Here’s an example of the mixing of romanization systems and addition of errors that used to be common in Taipei before the city switched to Hanyu Pinyin. These signs are on a corner in Banqiao, Taipei County, not far from Banqiao City Hall.
First, let’s set the scene. We have two types of signs, both with a mix of romanization and English. One set of signs gives street names; the other points toward places of possible interest.

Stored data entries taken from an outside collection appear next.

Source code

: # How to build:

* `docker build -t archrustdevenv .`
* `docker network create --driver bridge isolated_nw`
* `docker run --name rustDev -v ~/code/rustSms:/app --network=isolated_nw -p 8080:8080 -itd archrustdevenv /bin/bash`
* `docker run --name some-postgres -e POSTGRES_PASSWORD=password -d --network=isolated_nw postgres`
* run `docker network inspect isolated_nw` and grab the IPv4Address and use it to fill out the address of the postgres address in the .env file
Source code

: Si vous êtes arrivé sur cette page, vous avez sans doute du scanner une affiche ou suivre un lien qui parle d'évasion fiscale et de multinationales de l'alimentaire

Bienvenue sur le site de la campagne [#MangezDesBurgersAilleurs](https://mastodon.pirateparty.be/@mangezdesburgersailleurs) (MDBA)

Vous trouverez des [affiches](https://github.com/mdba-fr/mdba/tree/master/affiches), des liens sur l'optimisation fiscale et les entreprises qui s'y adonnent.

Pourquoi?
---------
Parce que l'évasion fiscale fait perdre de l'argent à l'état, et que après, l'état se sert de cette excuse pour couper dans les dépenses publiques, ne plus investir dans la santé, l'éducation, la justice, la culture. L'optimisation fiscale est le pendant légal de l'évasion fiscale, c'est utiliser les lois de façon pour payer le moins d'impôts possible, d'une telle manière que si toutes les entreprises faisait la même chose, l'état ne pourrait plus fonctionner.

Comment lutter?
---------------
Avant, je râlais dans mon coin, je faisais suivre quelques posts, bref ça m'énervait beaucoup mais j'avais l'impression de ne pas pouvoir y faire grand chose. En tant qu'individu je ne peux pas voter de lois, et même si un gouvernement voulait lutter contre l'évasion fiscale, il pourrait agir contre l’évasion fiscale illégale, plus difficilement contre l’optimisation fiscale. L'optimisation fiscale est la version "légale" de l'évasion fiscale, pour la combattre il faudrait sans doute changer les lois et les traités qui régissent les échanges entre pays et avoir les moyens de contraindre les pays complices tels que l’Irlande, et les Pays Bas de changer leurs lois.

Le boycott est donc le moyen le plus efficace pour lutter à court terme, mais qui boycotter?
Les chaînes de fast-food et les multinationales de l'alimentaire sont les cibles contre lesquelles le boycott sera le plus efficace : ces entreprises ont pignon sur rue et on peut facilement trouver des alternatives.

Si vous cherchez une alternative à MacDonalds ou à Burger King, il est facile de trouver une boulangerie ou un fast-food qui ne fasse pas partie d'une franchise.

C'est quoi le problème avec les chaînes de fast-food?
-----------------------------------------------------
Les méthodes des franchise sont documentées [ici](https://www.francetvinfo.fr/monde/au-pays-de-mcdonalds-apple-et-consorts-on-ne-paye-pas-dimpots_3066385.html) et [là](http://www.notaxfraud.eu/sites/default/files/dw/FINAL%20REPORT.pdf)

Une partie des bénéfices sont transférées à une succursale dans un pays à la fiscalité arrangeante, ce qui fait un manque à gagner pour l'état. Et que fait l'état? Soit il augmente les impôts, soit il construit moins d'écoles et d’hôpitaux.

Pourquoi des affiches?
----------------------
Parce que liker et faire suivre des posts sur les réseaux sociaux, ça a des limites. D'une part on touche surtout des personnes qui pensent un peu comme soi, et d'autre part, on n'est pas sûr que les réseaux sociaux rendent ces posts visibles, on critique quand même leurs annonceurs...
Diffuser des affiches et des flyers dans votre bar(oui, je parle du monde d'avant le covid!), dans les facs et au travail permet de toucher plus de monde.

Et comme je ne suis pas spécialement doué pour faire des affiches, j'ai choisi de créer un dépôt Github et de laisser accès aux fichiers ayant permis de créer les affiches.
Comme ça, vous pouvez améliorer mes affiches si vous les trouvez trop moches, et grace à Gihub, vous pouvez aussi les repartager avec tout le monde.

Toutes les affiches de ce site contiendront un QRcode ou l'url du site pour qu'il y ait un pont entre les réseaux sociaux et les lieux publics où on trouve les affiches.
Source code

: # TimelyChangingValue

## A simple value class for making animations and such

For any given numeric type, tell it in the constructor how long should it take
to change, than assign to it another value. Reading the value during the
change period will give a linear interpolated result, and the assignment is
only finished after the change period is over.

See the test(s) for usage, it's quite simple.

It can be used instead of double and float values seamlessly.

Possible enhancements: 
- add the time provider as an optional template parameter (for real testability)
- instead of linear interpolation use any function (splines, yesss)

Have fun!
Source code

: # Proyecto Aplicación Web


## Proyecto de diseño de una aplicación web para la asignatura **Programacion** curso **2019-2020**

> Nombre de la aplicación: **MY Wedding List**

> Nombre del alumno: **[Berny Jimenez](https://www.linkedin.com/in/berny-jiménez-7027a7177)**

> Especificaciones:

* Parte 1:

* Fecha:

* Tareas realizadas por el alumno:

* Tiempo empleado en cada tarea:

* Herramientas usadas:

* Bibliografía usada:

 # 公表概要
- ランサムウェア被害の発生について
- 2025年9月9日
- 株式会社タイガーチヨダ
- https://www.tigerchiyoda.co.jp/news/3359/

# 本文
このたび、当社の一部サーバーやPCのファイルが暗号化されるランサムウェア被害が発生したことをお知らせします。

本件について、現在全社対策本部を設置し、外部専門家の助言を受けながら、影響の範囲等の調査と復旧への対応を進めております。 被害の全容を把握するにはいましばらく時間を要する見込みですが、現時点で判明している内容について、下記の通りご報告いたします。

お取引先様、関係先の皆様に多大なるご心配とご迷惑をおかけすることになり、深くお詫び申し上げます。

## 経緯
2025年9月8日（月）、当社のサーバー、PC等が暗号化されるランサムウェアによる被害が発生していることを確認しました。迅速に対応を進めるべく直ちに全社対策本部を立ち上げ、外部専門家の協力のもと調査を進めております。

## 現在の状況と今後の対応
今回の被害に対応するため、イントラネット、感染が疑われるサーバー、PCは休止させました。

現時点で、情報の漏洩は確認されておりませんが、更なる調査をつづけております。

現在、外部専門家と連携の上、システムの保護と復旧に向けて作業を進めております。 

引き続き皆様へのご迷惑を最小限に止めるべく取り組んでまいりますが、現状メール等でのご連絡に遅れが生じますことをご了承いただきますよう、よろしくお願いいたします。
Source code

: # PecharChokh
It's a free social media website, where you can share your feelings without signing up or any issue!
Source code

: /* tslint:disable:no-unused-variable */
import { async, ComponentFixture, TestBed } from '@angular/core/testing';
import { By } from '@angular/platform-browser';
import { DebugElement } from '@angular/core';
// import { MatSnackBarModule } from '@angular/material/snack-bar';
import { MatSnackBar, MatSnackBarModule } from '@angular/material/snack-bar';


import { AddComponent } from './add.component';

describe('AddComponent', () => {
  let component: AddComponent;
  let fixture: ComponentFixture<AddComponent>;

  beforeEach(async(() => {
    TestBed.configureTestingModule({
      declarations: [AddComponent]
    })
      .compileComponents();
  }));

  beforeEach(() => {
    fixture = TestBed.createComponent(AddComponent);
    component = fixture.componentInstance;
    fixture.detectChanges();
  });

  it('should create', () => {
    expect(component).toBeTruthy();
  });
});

The blue-panel signage on the right represents something introduced during the term of the previous mayor, a member of the Democratic Progressive Party. And since the DPP backs Tongyong Pinyin for Mandarin, that’s the romanization system used most of the time on such signs. A number of the photos on these signs feature the previous mayor, who had relatively little recognition among the public since he had succeeded someone else’s term rather than being elected to his own. He put his photo on all sorts of things. But he failed to be elected to the city’s top spot. His challenger, the current mayor of Banqiao, spreads her name recognition by having her recycling speech broadcast from the city’s trash trucks.
OK, now note the cap on the signpost. It reads “Ban ciao” in black letter. Although I spotted several of these today, I’d never seen any before, which would mean it’s very likely that a KMT-led city administration under a KMT-led county government is putting up new signs in Tongyong Pinyin, a romanization system the Kuomintang (Guomindang) opposes. (The KMT used to oppose Hanyu Pinyin as well, which is how Taiwan ended up with MPS2, the Tongyong Pinyin of the 1980s.) Similarly, Banqiao has relatively new signs in prominent places around the city that read (in a particularly clumsy script face) “Bravo Banciao.” (What exactly about Banqiao is worthy of such a cheer is not stated.) Even though the city administration is under the mistaken impression that it must use Tongyong (and it does suffer from this idea), that doesn’t mean it has to go around putting up new signage in this.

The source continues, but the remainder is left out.